### Provided records:
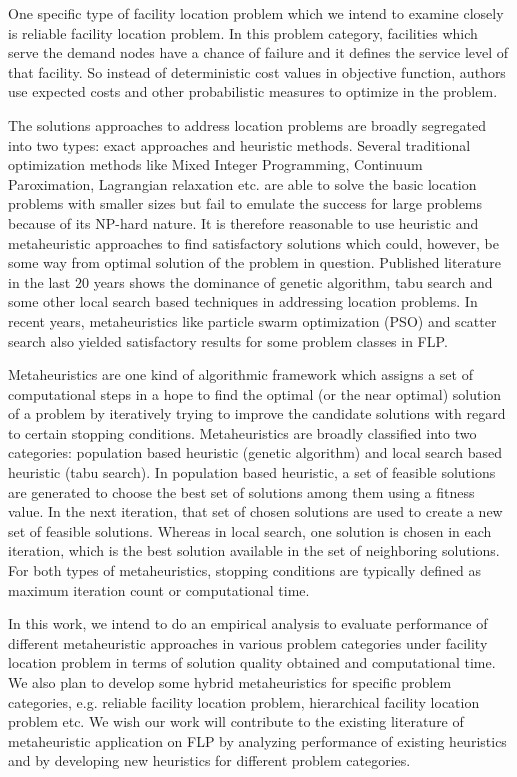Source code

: \documentclass[12pt]{article}
\begin{document}
One specific type of facility location problem which we intend to examine closely is reliable facility location problem. In this problem category, facilities which serve the demand nodes have a chance of failure \cite{Lim2010} and it defines the service level of that facility. So instead of deterministic cost values in objective function, authors use expected costs and other probabilistic measures to optimize in the problem.


The solutions approaches to address location problems are broadly segregated into two types: exact approaches and heuristic methods. Several traditional optimization methods like Mixed Integer Programming, Continuum Paroximation, Lagrangian relaxation etc. \cite{Cui2010} are able to solve the basic location problems with smaller sizes but fail to emulate the success for large problems because of its NP-hard nature. It is therefore reasonable to use heuristic and metaheuristic approaches to find satisfactory solutions which could, however, be some way from optimal solution of the problem in question. Published literature in the last $20$ years shows the dominance of genetic algorithm, tabu search and some other local search based techniques in addressing location problems. In recent years, metaheuristics like particle swarm optimization (PSO) and scatter search also yielded satisfactory results for some problem classes in FLP.  


Metaheuristics are one kind of algorithmic framework which assigns a set of computational steps in a hope to find the optimal (or the near optimal) solution of a problem by iteratively trying to improve the candidate solutions with regard to certain stopping conditions. Metaheuristics are broadly classified into two categories:\cite{Arostegui2006} population based heuristic (genetic algorithm) and local search based heuristic (tabu search). In population based heuristic, a set of feasible solutions are generated to choose the best set of solutions among them using a fitness value. In the next iteration, that set of chosen solutions are used to create a new set of feasible solutions. Whereas in local search, one solution is chosen in each iteration, which is the best solution available in the set of neighboring solutions. For both types of metaheuristics, stopping conditions are typically defined as maximum iteration count or computational time. 

In this work, we intend to do an empirical analysis to evaluate performance of different metaheuristic approaches in various problem categories under facility location problem in terms of solution quality obtained and computational time. We also plan to develop some hybrid metaheuristics for specific problem categories, e.g. reliable facility location problem, hierarchical facility location problem etc. We wish our work will contribute to the existing literature of metaheuristic application on FLP by analyzing performance of existing heuristics and by developing new heuristics for different problem categories.  

\afterpage{\clearpage}


\end{document}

### Exercise brief:
Transcribe the complete set of entries verbatim. No pictures belong in the copy.

### Exercise response:
Source code

: \documentclass[12pt]{article}
\begin{document}
One specific type of facility location problem which we intend to examine closely is reliable facility location problem. In this problem category, facilities which serve the demand nodes have a chance of failure \cite{Lim2010} and it defines the service level of that facility. So instead of deterministic cost values in objective function, authors use expected costs and other probabilistic measures to optimize in the problem.


The solutions approaches to address location problems are broadly segregated into two types: exact approaches and heuristic methods. Several traditional optimization methods like Mixed Integer Programming, Continuum Paroximation, Lagrangian relaxation etc. \cite{Cui2010} are able to solve the basic location problems with smaller sizes but fail to emulate the success for large problems because of its NP-hard nature. It is therefore reasonable to use heuristic and metaheuristic approaches to find satisfactory solutions which could, however, be some way from optimal solution of the problem in question. Published literature in the last $20$ years shows the dominance of genetic algorithm, tabu search and some other local search based techniques in addressing location problems. In recent years, metaheuristics like particle swarm optimization (PSO) and scatter search also yielded satisfactory results for some problem classes in FLP.  


Metaheuristics are one kind of algorithmic framework which assigns a set of computational steps in a hope to find the optimal (or the near optimal) solution of a problem by iteratively trying to improve the candidate solutions with regard to certain stopping conditions. Metaheuristics are broadly classified into two categories:\cite{Arostegui2006} population based heuristic (genetic algorithm) and local search based heuristic (tabu search). In population based heuristic, a set of feasible solutions are generated to choose the best set of solutions among them using a fitness value. In the next iteration, that set of chosen solutions are used to create a new set of feasible solutions. Whereas in local search, one solution is chosen in each iteration, which is the best solution available in the set of neighboring solutions. For both types of metaheuristics, stopping conditions are typically defined as maximum iteration count or computational time. 

In this work, we intend to do an empirical analysis to evaluate performance of different metaheuristic approaches in various problem categories under facility location problem in terms of solution quality obtained and computational time. We also plan to develop some hybrid metaheuristics for specific problem categories, e.g. reliable facility location problem, hierarchical facility location problem etc. We wish our work will contribute to the existing literature of metaheuristic application on FLP by analyzing performance of existing heuristics and by developing new heuristics for different problem categories.  

\afterpage{\clearpage}


\end{document}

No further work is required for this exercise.